Exercise brief
Please give the data again in full, precisely as it is written.

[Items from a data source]

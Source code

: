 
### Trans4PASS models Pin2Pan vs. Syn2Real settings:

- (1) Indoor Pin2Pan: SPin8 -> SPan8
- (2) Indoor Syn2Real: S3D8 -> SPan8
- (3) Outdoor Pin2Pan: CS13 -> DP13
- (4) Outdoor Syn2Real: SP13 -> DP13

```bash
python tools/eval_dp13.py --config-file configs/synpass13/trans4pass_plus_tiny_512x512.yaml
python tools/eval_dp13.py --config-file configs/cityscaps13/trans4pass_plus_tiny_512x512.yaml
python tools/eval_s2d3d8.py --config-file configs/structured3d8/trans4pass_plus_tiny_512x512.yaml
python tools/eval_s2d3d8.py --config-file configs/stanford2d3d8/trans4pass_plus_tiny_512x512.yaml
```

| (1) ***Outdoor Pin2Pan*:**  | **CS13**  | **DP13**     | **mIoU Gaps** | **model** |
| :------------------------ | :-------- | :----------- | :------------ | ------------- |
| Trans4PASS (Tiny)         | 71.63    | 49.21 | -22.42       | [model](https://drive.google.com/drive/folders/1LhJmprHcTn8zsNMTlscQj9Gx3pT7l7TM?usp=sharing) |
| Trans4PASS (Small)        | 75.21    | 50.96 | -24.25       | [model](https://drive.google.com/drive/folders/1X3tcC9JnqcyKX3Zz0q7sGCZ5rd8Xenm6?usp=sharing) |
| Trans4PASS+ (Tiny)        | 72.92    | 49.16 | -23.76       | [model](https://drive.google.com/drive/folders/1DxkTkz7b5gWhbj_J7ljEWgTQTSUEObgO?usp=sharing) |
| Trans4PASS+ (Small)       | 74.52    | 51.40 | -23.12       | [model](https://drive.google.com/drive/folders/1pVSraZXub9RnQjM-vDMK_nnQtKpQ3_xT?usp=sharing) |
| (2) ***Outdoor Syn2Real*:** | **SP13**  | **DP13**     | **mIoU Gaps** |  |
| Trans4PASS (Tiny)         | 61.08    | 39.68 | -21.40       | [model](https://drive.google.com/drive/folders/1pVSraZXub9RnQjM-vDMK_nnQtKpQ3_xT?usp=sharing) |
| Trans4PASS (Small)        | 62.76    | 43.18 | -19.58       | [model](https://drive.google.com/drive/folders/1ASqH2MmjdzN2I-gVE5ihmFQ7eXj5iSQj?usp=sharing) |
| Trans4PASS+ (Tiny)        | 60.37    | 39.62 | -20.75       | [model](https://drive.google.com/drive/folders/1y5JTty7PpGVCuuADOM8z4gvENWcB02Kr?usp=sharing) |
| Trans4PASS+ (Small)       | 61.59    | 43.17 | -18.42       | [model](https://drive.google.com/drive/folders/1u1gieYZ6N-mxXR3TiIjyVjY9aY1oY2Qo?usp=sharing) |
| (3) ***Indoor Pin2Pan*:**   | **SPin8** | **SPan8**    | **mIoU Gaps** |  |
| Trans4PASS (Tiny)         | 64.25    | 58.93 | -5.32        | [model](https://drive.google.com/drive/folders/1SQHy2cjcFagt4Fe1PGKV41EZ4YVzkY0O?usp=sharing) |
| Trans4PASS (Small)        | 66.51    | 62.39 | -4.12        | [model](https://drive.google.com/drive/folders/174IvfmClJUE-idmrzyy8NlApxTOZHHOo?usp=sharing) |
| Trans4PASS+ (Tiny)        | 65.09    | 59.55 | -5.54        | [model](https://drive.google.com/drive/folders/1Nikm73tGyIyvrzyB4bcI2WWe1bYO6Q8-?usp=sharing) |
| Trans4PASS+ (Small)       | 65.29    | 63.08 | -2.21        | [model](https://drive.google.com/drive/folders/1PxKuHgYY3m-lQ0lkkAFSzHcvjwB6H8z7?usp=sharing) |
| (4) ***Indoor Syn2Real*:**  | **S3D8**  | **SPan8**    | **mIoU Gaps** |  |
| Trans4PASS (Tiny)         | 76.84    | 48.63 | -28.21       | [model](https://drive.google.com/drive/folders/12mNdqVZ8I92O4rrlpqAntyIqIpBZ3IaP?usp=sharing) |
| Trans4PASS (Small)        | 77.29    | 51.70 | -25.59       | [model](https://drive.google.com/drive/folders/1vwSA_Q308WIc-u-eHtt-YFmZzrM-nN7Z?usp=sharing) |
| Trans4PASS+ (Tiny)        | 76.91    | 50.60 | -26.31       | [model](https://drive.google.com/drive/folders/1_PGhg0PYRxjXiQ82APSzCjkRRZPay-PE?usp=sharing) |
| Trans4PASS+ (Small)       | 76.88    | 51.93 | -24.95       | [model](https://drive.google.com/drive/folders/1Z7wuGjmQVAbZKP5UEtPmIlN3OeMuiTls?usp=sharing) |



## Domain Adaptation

Result of this exercise
Source code

: 
### Trans4PASS models Pin2Pan vs. Syn2Real settings:

- (1) Indoor Pin2Pan: SPin8 -> SPan8
- (2) Indoor Syn2Real: S3D8 -> SPan8
- (3) Outdoor Pin2Pan: CS13 -> DP13
- (4) Outdoor Syn2Real: SP13 -> DP13

```bash
python tools/eval_dp13.py --config-file configs/synpass13/trans4pass_plus_tiny_512x512.yaml
python tools/eval_dp13.py --config-file configs/cityscaps13/trans4pass_plus_tiny_512x512.yaml
python tools/eval_s2d3d8.py --config-file configs/structured3d8/trans4pass_plus_tiny_512x512.yaml
python tools/eval_s2d3d8.py --config-file configs/stanford2d3d8/trans4pass_plus_tiny_512x512.yaml
```

| (1) ***Outdoor Pin2Pan*:**  | **CS13**  | **DP13**     | **mIoU Gaps** | **model** |
| :------------------------ | :-------- | :----------- | :------------ | ------------- |
| Trans4PASS (Tiny)         | 71.63    | 49.21 | -22.42       | [model](https://drive.google.com/drive/folders/1LhJmprHcTn8zsNMTlscQj9Gx3pT7l7TM?usp=sharing) |
| Trans4PASS (Small)        | 75.21    | 50.96 | -24.25       | [model](https://drive.google.com/drive/folders/1X3tcC9JnqcyKX3Zz0q7sGCZ5rd8Xenm6?usp=sharing) |
| Trans4PASS+ (Tiny)        | 72.92    | 49.16 | -23.76       | [model](https://drive.google.com/drive/folders/1DxkTkz7b5gWhbj_J7ljEWgTQTSUEObgO?usp=sharing) |
| Trans4PASS+ (Small)       | 74.52    | 51.40 | -23.12       | [model](https://drive.google.com/drive/folders/1pVSraZXub9RnQjM-vDMK_nnQtKpQ3_xT?usp=sharing) |
| (2) ***Outdoor Syn2Real*:** | **SP13**  | **DP13**     | **mIoU Gaps** |  |
| Trans4PASS (Tiny)         | 61.08    | 39.68 | -21.40       | [model](https://drive.google.com/drive/folders/1pVSraZXub9RnQjM-vDMK_nnQtKpQ3_xT?usp=sharing) |
| Trans4PASS (Small)        | 62.76    | 43.18 | -19.58       | [model](https://drive.google.com/drive/folders/1ASqH2MmjdzN2I-gVE5ihmFQ7eXj5iSQj?usp=sharing) |
| Trans4PASS+ (Tiny)        | 60.37    | 39.62 | -20.75       | [model](https://drive.google.com/drive/folders/1y5JTty7PpGVCuuADOM8z4gvENWcB02Kr?usp=sharing) |
| Trans4PASS+ (Small)       | 61.59    | 43.17 | -18.42       | [model](https://drive.google.com/drive/folders/1u1gieYZ6N-mxXR3TiIjyVjY9aY1oY2Qo?usp=sharing) |
| (3) ***Indoor Pin2Pan*:**   | **SPin8** | **SPan8**    | **mIoU Gaps** |  |
| Trans4PASS (Tiny)         | 64.25    | 58.93 | -5.32        | [model](https://drive.google.com/drive/folders/1SQHy2cjcFagt4Fe1PGKV41EZ4YVzkY0O?usp=sharing) |
| Trans4PASS (Small)        | 66.51    | 62.39 | -4.12        | [model](https://drive.google.com/drive/folders/174IvfmClJUE-idmrzyy8NlApxTOZHHOo?usp=sharing) |
| Trans4PASS+ (Tiny)        | 65.09    | 59.55 | -5.54        | [model](https://drive.google.com/drive/folders/1Nikm73tGyIyvrzyB4bcI2WWe1bYO6Q8-?usp=sharing) |
| Trans4PASS+ (Small)       | 65.29    | 63.08 | -2.21        | [model](https://drive.google.com/drive/folders/1PxKuHgYY3m-lQ0lkkAFSzHcvjwB6H8z7?usp=sharing) |
| (4) ***Indoor Syn2Real*:**  | **S3D8**  | **SPan8**    | **mIoU Gaps** |  |
| Trans4PASS (Tiny)         | 76.84    | 48.63 | -28.21       | [model](https://drive.google.com/drive/folders/12mNdqVZ8I92O4rrlpqAntyIqIpBZ3IaP?usp=sharing) |
| Trans4PASS (Small)        | 77.29    | 51.70 | -25.59       | [model](https://drive.google.com/drive/folders/1vwSA_Q308WIc-u-eHtt-YFmZzrM-nN7Z?usp=sharing) |
| Trans4PASS+ (Tiny)        | 76.91    | 50.60 | -26.31       | [model](https://drive.google.com/drive/folders/1_PGhg0PYRxjXiQ82APSzCjkRRZPay-PE?usp=sharing) |
| Trans4PASS+ (Small)       | 76.88    | 51.93 | -24.95       | [model](https://drive.google.com/drive/folders/1Z7wuGjmQVAbZKP5UEtPmIlN3OeMuiTls?usp=sharing) |



## Domain Adaptation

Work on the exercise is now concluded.